After I got back, we got a phone call from the historian's daughter, saying they were going to take a little trip out to Kennecott ("World's Largest Open-Pit Copper Mine"). This seemed like a splendid idea--I had never been, and the historian hadn't been in so long he couldn't remember what it was like. Of course, I forgot my camera which means, on the one hand, that I didn't document any of this; on the other hand, I had a perfectly swell time, less mediated by technology than it would otherwise have been. It was great, and very exciting, because we were told to clear out for a blast at 3:15. On the one hand, we might have had the chance to observe tons of rock that contained about 1% copper, had we just gone to the far end of the parking lot for the duration of the blasting, as we were advised; on the other hand, going for ice cream seemed preferable, so we skedaddled on out of there and had ice cream at Arctic Circle. The boys played on the indoor playground in an entirely delightful way, including the baby clambering up the little slide and sliding back down, backwards and on his belly. And there were huckleberry sundaes to be had. And fries.

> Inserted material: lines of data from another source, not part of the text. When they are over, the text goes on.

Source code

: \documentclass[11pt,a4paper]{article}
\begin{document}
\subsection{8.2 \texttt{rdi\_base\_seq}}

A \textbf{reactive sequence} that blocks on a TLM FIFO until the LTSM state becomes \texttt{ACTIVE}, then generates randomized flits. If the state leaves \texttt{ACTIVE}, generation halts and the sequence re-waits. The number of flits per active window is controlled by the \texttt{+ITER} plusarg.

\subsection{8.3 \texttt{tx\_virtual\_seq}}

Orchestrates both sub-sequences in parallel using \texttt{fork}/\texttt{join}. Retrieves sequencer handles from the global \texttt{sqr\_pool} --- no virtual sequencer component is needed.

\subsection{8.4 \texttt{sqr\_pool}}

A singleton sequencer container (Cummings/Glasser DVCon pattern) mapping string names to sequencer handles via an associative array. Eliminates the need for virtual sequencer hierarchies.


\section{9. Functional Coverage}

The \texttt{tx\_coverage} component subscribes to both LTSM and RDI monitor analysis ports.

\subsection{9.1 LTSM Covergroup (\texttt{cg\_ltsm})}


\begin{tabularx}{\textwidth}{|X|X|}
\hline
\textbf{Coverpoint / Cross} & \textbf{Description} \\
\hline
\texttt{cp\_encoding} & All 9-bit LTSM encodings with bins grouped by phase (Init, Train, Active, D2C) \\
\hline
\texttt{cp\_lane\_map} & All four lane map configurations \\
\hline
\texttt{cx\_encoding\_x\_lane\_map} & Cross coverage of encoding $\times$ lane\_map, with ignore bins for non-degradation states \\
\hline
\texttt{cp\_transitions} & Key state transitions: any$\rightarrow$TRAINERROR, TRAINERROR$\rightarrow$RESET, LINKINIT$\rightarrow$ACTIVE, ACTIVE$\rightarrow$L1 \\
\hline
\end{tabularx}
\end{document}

After that, the historian and I went home, showered, and set out again, downtown again to a little dinner and a movie. I had what I have come to think of as one of the perfect pizzas at Sicilia pizzeria, just down the street from the Broadway--whole wheat crust, artichokes and spinach and tomatoes and just a little cheese. The historian had spaghetti. The movie was The Edge of Heaven, a German film made by a German-Turkish filmmaker Fatih Akin. This film was truly marvelous. It had virtually no movie stars, with the exception being Hanna Schygulla, now in her 60s and looking it, giving an absolutely revelatory and very moving performance (the link takes you to a "then-and-now" pair of photos). She was a fixture of Fassbinder's films, and it was wonderful to see her again in such an excellent film.
Last night, I thought about writing about all of this, but I kind of didn't want to try to put it into words. I just wanted to enjoy it. And today? I spoke to the Scotlands, made pancakes for breakfast, took Bruiser for a walk, took a spin on my bike--and it's not even noon. Life is good.